+++ Data extracts

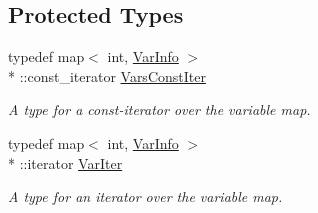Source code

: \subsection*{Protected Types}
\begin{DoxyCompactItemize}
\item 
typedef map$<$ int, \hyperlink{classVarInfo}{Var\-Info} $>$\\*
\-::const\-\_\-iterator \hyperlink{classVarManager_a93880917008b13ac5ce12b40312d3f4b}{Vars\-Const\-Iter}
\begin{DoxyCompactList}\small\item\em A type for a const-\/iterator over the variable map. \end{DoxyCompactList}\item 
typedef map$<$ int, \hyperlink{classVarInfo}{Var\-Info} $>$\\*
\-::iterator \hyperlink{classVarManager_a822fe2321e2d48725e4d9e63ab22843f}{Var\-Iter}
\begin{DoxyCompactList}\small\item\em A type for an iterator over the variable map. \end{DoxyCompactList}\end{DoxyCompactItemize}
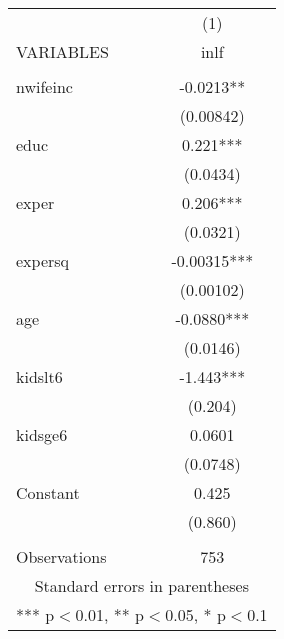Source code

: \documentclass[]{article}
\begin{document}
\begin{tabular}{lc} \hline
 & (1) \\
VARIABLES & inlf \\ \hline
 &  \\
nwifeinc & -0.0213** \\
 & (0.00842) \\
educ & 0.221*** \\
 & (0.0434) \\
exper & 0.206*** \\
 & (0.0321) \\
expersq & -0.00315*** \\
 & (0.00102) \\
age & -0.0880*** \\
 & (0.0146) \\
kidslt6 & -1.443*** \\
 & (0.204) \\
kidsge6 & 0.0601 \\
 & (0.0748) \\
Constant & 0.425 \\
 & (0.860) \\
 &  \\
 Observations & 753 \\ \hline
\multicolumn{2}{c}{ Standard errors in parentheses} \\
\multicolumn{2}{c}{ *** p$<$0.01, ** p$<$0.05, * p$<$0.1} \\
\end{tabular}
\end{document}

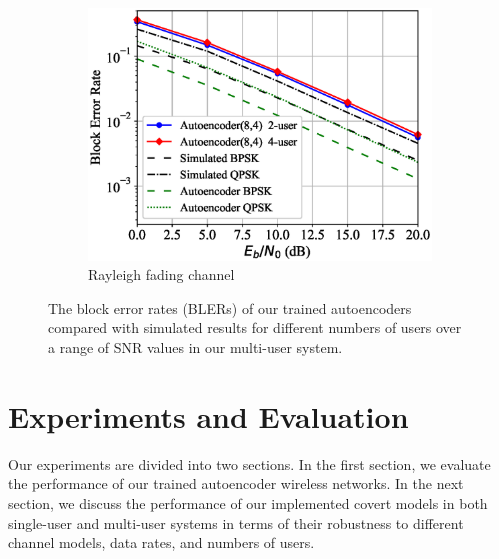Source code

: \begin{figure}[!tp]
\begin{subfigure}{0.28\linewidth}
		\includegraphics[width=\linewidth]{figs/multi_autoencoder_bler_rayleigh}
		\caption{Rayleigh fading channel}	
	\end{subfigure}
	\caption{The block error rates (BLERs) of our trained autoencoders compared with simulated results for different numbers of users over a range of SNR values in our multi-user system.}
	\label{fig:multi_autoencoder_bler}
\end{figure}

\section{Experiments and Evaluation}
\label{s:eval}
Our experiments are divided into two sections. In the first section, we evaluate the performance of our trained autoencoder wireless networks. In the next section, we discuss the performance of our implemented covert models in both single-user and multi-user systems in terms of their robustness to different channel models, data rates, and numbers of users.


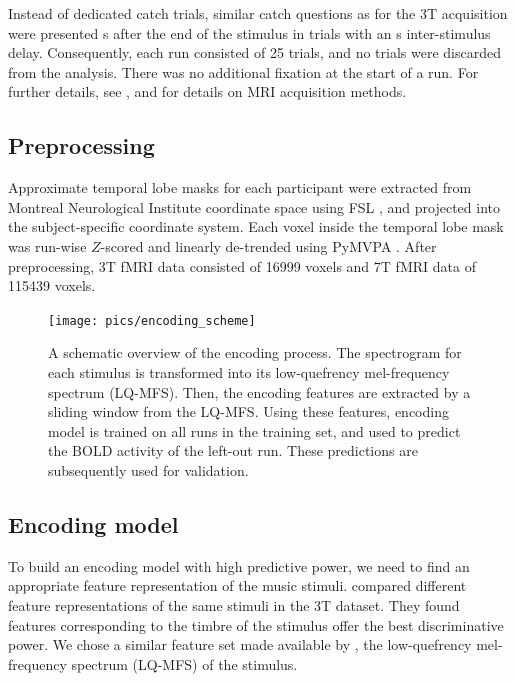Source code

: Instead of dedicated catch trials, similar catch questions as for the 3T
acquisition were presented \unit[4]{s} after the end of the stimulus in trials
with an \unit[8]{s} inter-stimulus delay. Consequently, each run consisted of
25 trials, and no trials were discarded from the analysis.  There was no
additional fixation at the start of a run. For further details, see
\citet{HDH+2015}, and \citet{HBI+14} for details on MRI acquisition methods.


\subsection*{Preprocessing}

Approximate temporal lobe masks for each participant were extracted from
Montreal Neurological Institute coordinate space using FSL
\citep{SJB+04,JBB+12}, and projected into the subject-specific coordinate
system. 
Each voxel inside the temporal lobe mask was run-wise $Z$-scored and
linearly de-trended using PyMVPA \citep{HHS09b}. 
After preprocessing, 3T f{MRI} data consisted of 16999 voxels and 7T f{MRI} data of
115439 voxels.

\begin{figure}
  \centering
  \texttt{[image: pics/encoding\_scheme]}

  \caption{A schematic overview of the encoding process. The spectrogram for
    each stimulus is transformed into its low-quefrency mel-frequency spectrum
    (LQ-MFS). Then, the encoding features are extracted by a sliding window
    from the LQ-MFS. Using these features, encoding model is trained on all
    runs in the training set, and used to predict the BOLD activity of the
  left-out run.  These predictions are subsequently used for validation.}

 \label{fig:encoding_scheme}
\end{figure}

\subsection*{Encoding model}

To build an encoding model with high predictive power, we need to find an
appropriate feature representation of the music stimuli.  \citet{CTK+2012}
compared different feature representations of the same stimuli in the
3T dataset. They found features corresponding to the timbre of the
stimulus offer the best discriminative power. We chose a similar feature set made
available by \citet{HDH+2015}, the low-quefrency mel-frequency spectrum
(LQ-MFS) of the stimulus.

++++++

Exercise
Set out exactly the run of lines that begins at the line holding "These predictions are" and ends at the last line of the data.

Solution to the problem
  left-out run.  These predictions are subsequently used for validation.}

 \label{fig:encoding_scheme}
\end{figure}

\subsection*{Encoding model}

To build an encoding model with high predictive power, we need to find an
appropriate feature representation of the music stimuli.  \citet{CTK+2012}
compared different feature representations of the same stimuli in the
3T dataset. They found features corresponding to the timbre of the
stimulus offer the best discriminative power. We chose a similar feature set made
available by \citet{HDH+2015}, the low-quefrency mel-frequency spectrum
(LQ-MFS) of the stimulus.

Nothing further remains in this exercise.